Task requirements — Among the lines of the records, find all that carry the word "reacts" and copy them.
==== Material supplied ====
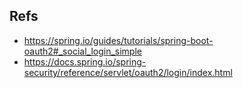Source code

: 


## Refs
- https://spring.io/guides/tutorials/spring-boot-oauth2#_social_login_simple
- https://docs.spring.io/spring-security/reference/servlet/oauth2/login/index.html


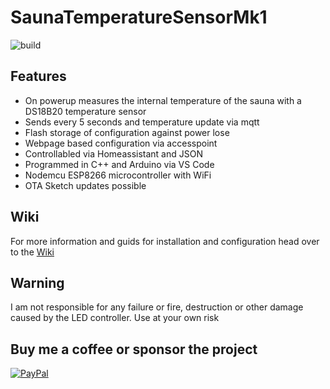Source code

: # SaunaTemperatureSensorMk1

![build](https://github.com/XBoter/SaunaTemperatureSensorMk1/workflows/build/badge.svg)

## Features
- On powerup measures the internal temperature of the sauna with a DS18B20 temperature sensor
- Sends every 5 seconds and temperature update via mqtt
- Flash storage of configuration against power lose
- Webpage based configuration via accesspoint
- Controllabled via Homeassistant and JSON
- Programmed in C++ and Arduino via VS Code
- Nodemcu ESP8266 microcontroller with WiFi
- OTA Sketch updates possible

## Wiki
For more information and guids for installation and configuration head over to the [Wiki](https://github.com/XBoter/SaunaTemperatureSensorMk1/wiki)

## Warning
I am not responsible for any failure or fire, destruction or other damage caused by the LED controller.
Use at your own risk

## Buy me a coffee or sponsor the project
[![PayPal](https://img.shields.io/badge/paypal-donate-yellow.svg)](https://www.paypal.com/cgi-bin/webscr?cmd=_s-xclick&hosted_button_id=5UD82M4V6M2XC)  
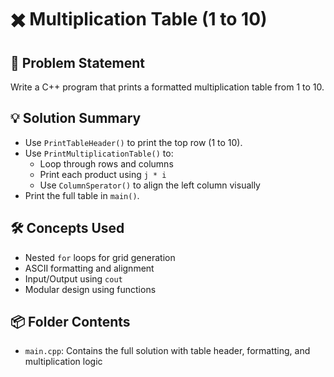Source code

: # ✖️ Multiplication Table (1 to 10)

## 🧩 Problem Statement
Write a C++ program that prints a formatted multiplication table from 1 to 10.

## 💡 Solution Summary
- Use `PrintTableHeader()` to print the top row (1 to 10).
- Use `PrintMultiplicationTable()` to:
  - Loop through rows and columns
  - Print each product using `j * i`
  - Use `ColumnSperator()` to align the left column visually
- Print the full table in `main()`.

## 🛠️ Concepts Used
- Nested `for` loops for grid generation
- ASCII formatting and alignment
- Input/Output using `cout`
- Modular design using functions

## 📦 Folder Contents
- `main.cpp`: Contains the full solution with table header, formatting, and multiplication logic
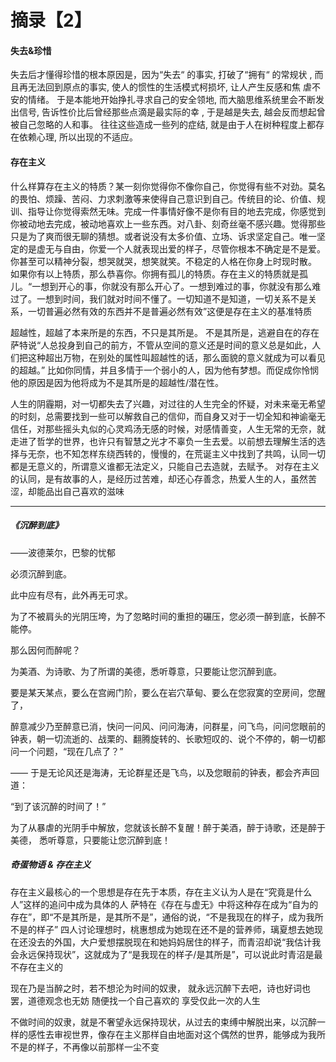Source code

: # 摘录【2】




#### 失去&珍惜

失去后才懂得珍惜的根本原因是，因为“失去“ 的事实, 打破了“拥有“ 的常规状 , 而且再无法回到原点的事实, 使人的惯性的生活模式柯损坏, 让人产生反感和焦
虐不安的情绪。
于是本能地开始挣扎寻求自己的安全领地, 而大脑思维系统里会不断发出信号, 告诉性价比后曾经那些点滴是最实际的幸 , 于是越是失去, 越会反而想起曾被自己忽略的人和事。
往往这些造成一些列的症结, 就是由于人在树种程度上都存在依赖心理, 所以出现的不适应。

#### 存在主义

什么样算存在主义的特质？某一刻你觉得你不像你自己，你觉得有些不对劲。莫名的畏怕、烦躁、苦闷、力求刺激等来使得自己意识到自己。传统目的论、价值、规训、指导让你觉得索然无味。完成一件事情好像不是你有目的地去完成，你感觉到你被动地去完成，被动地喜欢上一些东西。对八卦、刻奇丝毫不感兴趣。觉得那些只是为了爽而很无聊的猜想。或者说没有太多价值、立场、诉求坚定自己。唯一坚定的是虚无与自由，你爱一个人就表现出爱的样子，尽管你根本不确定是不是爱。你甚至可以精神分裂，想哭就哭，想笑就笑。不稳定的人格在你身上时现时散。
如果你有以上特质，那么恭喜你。你拥有孤儿的特质。存在主义的特质就是孤儿。“一想到开心的事，你就没有那么开心了。一想到难过的事，你就没有那么难过了。一想到时间，我们就对时间不懂了。一切知道不是知道，一切关系不是关系，一切普遍必然有效的东西并不是普遍必然有效”这便是存在主义的基准特质


超越性，超越了本来所是的东西，不只是其所是。
不是其所是，逃避自在的存在
萨特说“人总投身到自己的前方，不管从空间的意义还是时间的意义总是如此，人们把这种超出万物，在别处的属性叫超越性的话，那么面貌的意义就成为可以看见的超越。”
比如你同情，并且多情于一个弱小的人，因为他有梦想。而促成你怜悯他的原因是因为他将成为不是其所是的超越性/潜在性。

人生的阴霾期，对一切都失去了兴趣，对过往的人生完全的怀疑，对未来毫无希望的时刻，总需要找到一些可以解救自己的信仰，而自身又对于一切全知和神谕毫无信任，对那些摇头丸似的心灵鸡汤无感的时候，对感情善变，人生无常的无奈，就走进了哲学的世界，也许只有智慧之光才不辜负一生去爱。以前想去理解生活的选择与无奈，也不知怎样东绕西转的，慢慢的，在荒诞主义中找到了共鸣，认同一切都是无意义的，所谓意义谁都无法定义，只能自己去造就，去赋予。
对存在主义的认同，是有故事的人，是经历过苦难，却还心存善念，热爱人生的人，虽然苦涩，却能品出自己喜欢的滋味

---
##### 《沉醉到底》
——波德莱尔，巴黎的忧郁

必须沉醉到底。

此中应有尽有，此外再无可求。

为了不被肩头的光阴压垮，为了忽略时间的重担的碾压，您必须一醉到底，长醉不能停。

那么因何而醉呢？ 

为美酒、为诗歌、为了所谓的美德，悉听尊意，只要能让您沉醉到底。

要是某天某点，要么在宫阙门阶，要么在岩穴草甸、要么在您寂寞的空房间，您醒了，

醉意减少乃至醉意已消，快问一问风、问问海涛，问群星，问飞鸟，问问您眼前的钟表，朝一切流逝的、战栗的、翻腾旋转的、长歌短叹的、说个不停的，朝一切都问一个问题，“现在几点了？”

—— 于是无论风还是海涛，无论群星还是飞鸟，以及您眼前的钟表，都会齐声回道：

“到了该沉醉的时间了！”

为了从暴虐的光阴手中解放，您就该长醉不复醒！醉于美酒，醉于诗歌，还是醉于美德， 悉听尊意，只要能让您沉醉到底！



##### 奇蛋物语 & 存在主义
存在主义最核心的一个思想是存在先于本质，存在主义认为人是在“究竟是什么人”这样的追问中成为具体的人
萨特在《存在与虚无》中将这种存在成为“自为的存在”，即“不是其所是，是其所不是”，通俗的说，“不是我现在的样子，成为我所不是的样子”
四人讨论理想时，桃惠想成为她现在还不是的营养师，璃夏想去她现在还没去的外国，大户爱想摆脱现在和她妈妈居住的样子，而青沼却说“我估计我会永远保持现状”，这就成为了“是我现在的样子/是其所是”，可以说此时青沼是最不存在主义的

现在乃是当醉之时，若不想沦为时间的奴隶，
就永远沉醉下去吧，诗也好词也罢，道德观念也无妨
随便找一个自己喜欢的
享受仅此一次的人生

不做时间的奴隶，就是不奢望永远保持现状，从过去的束缚中解脱出来，以沉醉一样的感性去审视世界，像存在主义那样自由地面对这个偶然的世界，能够成为我所不是的样子，不再像以前那样一尘不变

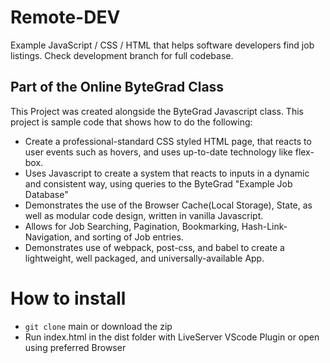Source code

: # Remote-DEV 
Example JavaScript / CSS / HTML that helps software developers find job listings. Check development branch for full codebase.

## Part of the Online ByteGrad Class

This Project was created alongside the ByteGrad Javascript class. This project is sample code that shows how to do the following:

* Create a professional-standard CSS styled HTML page, that reacts to user events such as hovers, and uses up-to-date technology like flex-box.
* Uses Javascript to create a system that reacts to inputs in a dynamic and consistent way, using queries to the ByteGrad "Example Job Database"
* Demonstrates the use of the Browser Cache(Local Storage), State, as well as modular code design, written in vanilla Javascript.
* Allows for Job Searching, Pagination, Bookmarking, Hash-Link-Navigation, and sorting of Job entries.
* Demonstrates use of webpack, post-css, and babel to create a lightweight, well packaged, and universally-available  App.


# How to install 

* `git clone` main or download the zip
* Run index.html in the dist folder with LiveServer VScode Plugin or open using preferred Browser
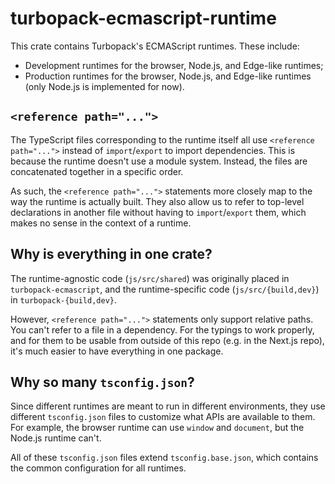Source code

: # turbopack-ecmascript-runtime

This crate contains Turbopack's ECMAScript runtimes. These include:

- Development runtimes for the browser, Node.js, and Edge-like runtimes;
- Production runtimes for the browser, Node.js, and Edge-like runtimes (only Node.js is implemented for now).

## `<reference path="...">`

The TypeScript files corresponding to the runtime itself all use `<reference path="...">` instead of `import`/`export`
to import dependencies. This is because the runtime doesn't use a module system. Instead, the files are concatenated
together in a specific order.

As such, the `<reference path="...">` statements more closely map to the way the runtime is actually built. They also
allow us to refer to top-level declarations in another file without having to `import`/`export` them, which makes no
sense in the context of a runtime.

## Why is everything in one crate?

The runtime-agnostic code (`js/src/shared`) was originally placed in `turbopack-ecmascript`, and the runtime-specific
code (`js/src/{build,dev}`) in `turbopack-{build,dev}`.

However, `<reference path="...">` statements only support relative paths. You can't refer to a file in a dependency. For
the typings to work properly, and for them to be usable from outside of this repo (e.g. in the Next.js repo), it's much
easier to have everything in one package.

## Why so many `tsconfig.json`?

Since different runtimes are meant to run in different environments, they use different `tsconfig.json` files to
customize what APIs are available to them. For example, the browser runtime can use `window` and `document`, but the
Node.js runtime can't.

All of these `tsconfig.json` files extend `tsconfig.base.json`, which contains the common configuration for all
runtimes.
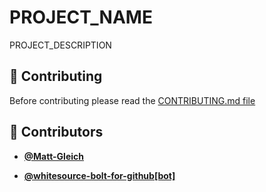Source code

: <!-- DO NOT REMOVE - contributor_list:data:start:["Matt-Gleich", "whitesource-bolt-for-github[bot]"]:end -->

# PROJECT_NAME

PROJECT_DESCRIPTION

## 🙌 Contributing

Before contributing please read the [CONTRIBUTING.md file](https://github.com/Matt-Gleich/PROJECT_NAME/CONTRIBUTING.md)

<!-- DO NOT REMOVE - contributor_list:start -->

## 👥 Contributors

- **[@Matt-Gleich](https://github.com/Matt-Gleich)**

- **[@whitesource-bolt-for-github[bot]](https://github.com/apps/whitesource-bolt-for-github)**

<!-- DO NOT REMOVE - contributor_list:end -->
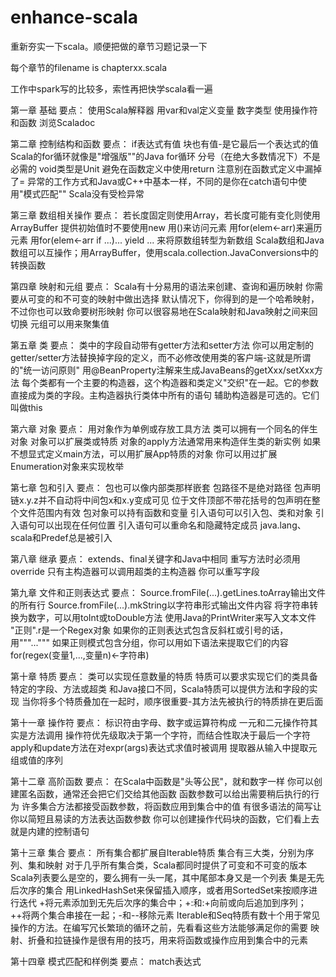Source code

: # enhance-scala
重新夯实一下scala。顺便把做的章节习题记录一下

每个章节的filename is chapterxx.scala

工作中spark写的比较多，索性再把快学scala看一遍

第一章 基础
要点：
使用Scala解释器
用var和val定义变量
数字类型
使用操作符和函数
浏览Scaladoc


第二章 控制结构和函数
要点：
if表达式有值
块也有值-是它最后一个表达式的值
Scala的for循环就像是"增强版""的Java for循环
分号（在绝大多数情况下）不是必需的
void类型是Unit
避免在函数定义中使用return
注意别在函数式定义中漏掉了=
异常的工作方式和Java或C++中基本一样，不同的是你在catch语句中使用"模式匹配""
Scala没有受检异常

第三章 数组相关操作
要点：
若长度固定则使用Array，若长度可能有变化则使用ArrayBuffer
提供初始值时不要使用new
用()来访问元素
用for(elem<-arr)来遍历元素
用for(elem<-arr if ...)... yield ... 来将原数组转型为新数组
Scala数组和Java数组可以互操作；用ArrayBuffer，使用scala.collection.JavaConversions中的转换函数

第四章 映射和元组
要点：
Scala有十分易用的语法来创建、查询和遍历映射
你需要从可变的和不可变的映射中做出选择
默认情况下，你得到的是一个哈希映射，不过你也可以致命要树形映射
你可以很容易地在Scala映射和Java映射之间来回切换
元组可以用来聚集值

第五章 类
要点：
类中的字段自动带有getter方法和setter方法
你可以用定制的getter/setter方法替换掉字段的定义，而不必修改使用类的客户端-这就是所谓的"统一访问原则"
用@BeanProperty注解来生成JavaBeans的getXxx/setXxx方法
每个类都有一个主要的构造器，这个构造器和类定义"交织"在一起。它的参数直接成为类的字段。主构造器执行类体中所有的语句
辅助构造器是可选的。它们叫做this

第六章 对象
要点：
用对象作为单例或存放工具方法
类可以拥有一个同名的伴生对象
对象可以扩展类或特质
对象的apply方法通常用来构造伴生类的新实例
如果不想显式定义main方法，可以用扩展App特质的对象
你可以用过扩展Enumeration对象来实现枚举

第七章 包和引入
要点：
包也可以像内部类那样嵌套
包路径不是绝对路径
包声明链x.y.z并不自动将中间包x和x.y变成可见
位于文件顶部不带花括号的包声明在整个文件范围内有效
包对象可以持有函数和变量
引入语句可以引入包、类和对象
引入语句可以出现在任何位置
引入语句可以重命名和隐藏特定成员
java.lang、scala和Predef总是被引入

第八章 继承
要点：
extends、final关键字和Java中相同
重写方法时必须用override
只有主构造器可以调用超类的主构造器
你可以重写字段

第九章 文件和正则表达式
要点：
Source.fromFile(...).getLines.toArray输出文件的所有行
Source.fromFile(...).mkString以字符串形式输出文件内容
将字符串转换为数字，可以用toInt或toDouble方法
使用Java的PrintWriter来写入文本文件
"正则".r是一个Regex对象
如果你的正则表达式包含反斜杠或引号的话，用"""..."""
如果正则模式包含分组，你可以用如下语法来提取它们的内容for(regex(变量1,...,变量n)<-字符串)

第十章 特质
要点：
类可以实现任意数量的特质
特质可以要求实现它们的类具备特定的字段、方法或超类
和Java接口不同，Scala特质可以提供方法和字段的实现
当你将多个特质叠加在一起时，顺序很重要-其方法先被执行的特质排在更后面

第十一章 操作符
要点：
标识符由字母、数字或运算符构成
一元和二元操作符其实是方法调用
操作符优先级取决于第一个字符，而结合性取决于最后一个字符
apply和update方法在对expr(args)表达式求值时被调用
提取器从输入中提取元组或值的序列

第十二章 高阶函数
要点：
在Scala中函数是"头等公民"，就和数字一样
你可以创建匿名函数，通常还会把它们交给其他函数
函数参数可以给出需要稍后执行的行为
许多集合方法都接受函数参数，将函数应用到集合中的值
有很多语法的简写让你以简短且易读的方法表达函数参数
你可以创建操作代码块的函数，它们看上去就是内建的控制语句

第十三章 集合
要点：
所有集合都扩展自Iterable特质
集合有三大类，分别为序列、集和映射
对于几乎所有集合类，Scala都同时提供了可变和不可变的版本
Scala列表要么是空的，要么拥有一头一尾，其中尾部本身又是一个列表
集是无先后次序的集合
用LinkedHashSet来保留插入顺序，或者用SortedSet来按顺序进行迭代
+将元素添加到无先后次序的集合中；+:和:+向前或向后追加到序列；++将两个集合串接在一起；-和--移除元素
Iterable和Seq特质有数十个用于常见操作的方法。在编写冗长繁琐的循环之前，先看看这些方法能够满足你的需要
映射、折叠和拉链操作是很有用的技巧，用来将函数或操作应用到集合中的元素

第十四章 模式匹配和样例类
要点：
match表达式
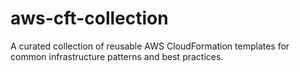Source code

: # aws-cft-collection

A curated collection of reusable AWS CloudFormation templates for common
infrastructure patterns and best practices.
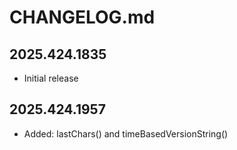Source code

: # CHANGELOG.md

## 2025.424.1835

- Initial release

## 2025.424.1957

- Added: lastChars() and timeBasedVersionString()
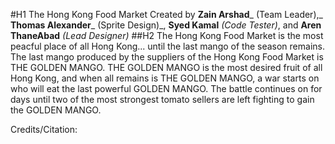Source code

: #H1
The Hong Kong Food Market
Created by **Zain Arshad**_ (Team Leader),_ **Thomas Alexander**_ (Sprite Design)_, **Syed Kamal** _(Code Tester)_, and **Aren ThaneAbad** _(Lead Designer)_
##H2 The Hong Kong Food Market is the most peacful place of all Hong Kong... until the last mango of the season remains. The last mango produced by the suppliers of the Hong Kong
Food Market is THE GOLDEN MANGO. THE GOLDEN MANGO is the most desired fruit of all Hong Kong, and when all remains is THE GOLDEN MANGO, a war starts on who will eat the last  powerful GOLDEN MANGO. The battle continues on for days until two of the most strongest tomato sellers are left fighting to gain the GOLDEN MANGO.

Credits/Citation:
====
Exercise output —
* Create a professional-standard CSS styled HTML page, that reacts to user events such as hovers, and uses up-to-date technology like flex-box.
* Uses Javascript to create a system that reacts to inputs in a dynamic and consistent way, using queries to the ByteGrad "Example Job Database"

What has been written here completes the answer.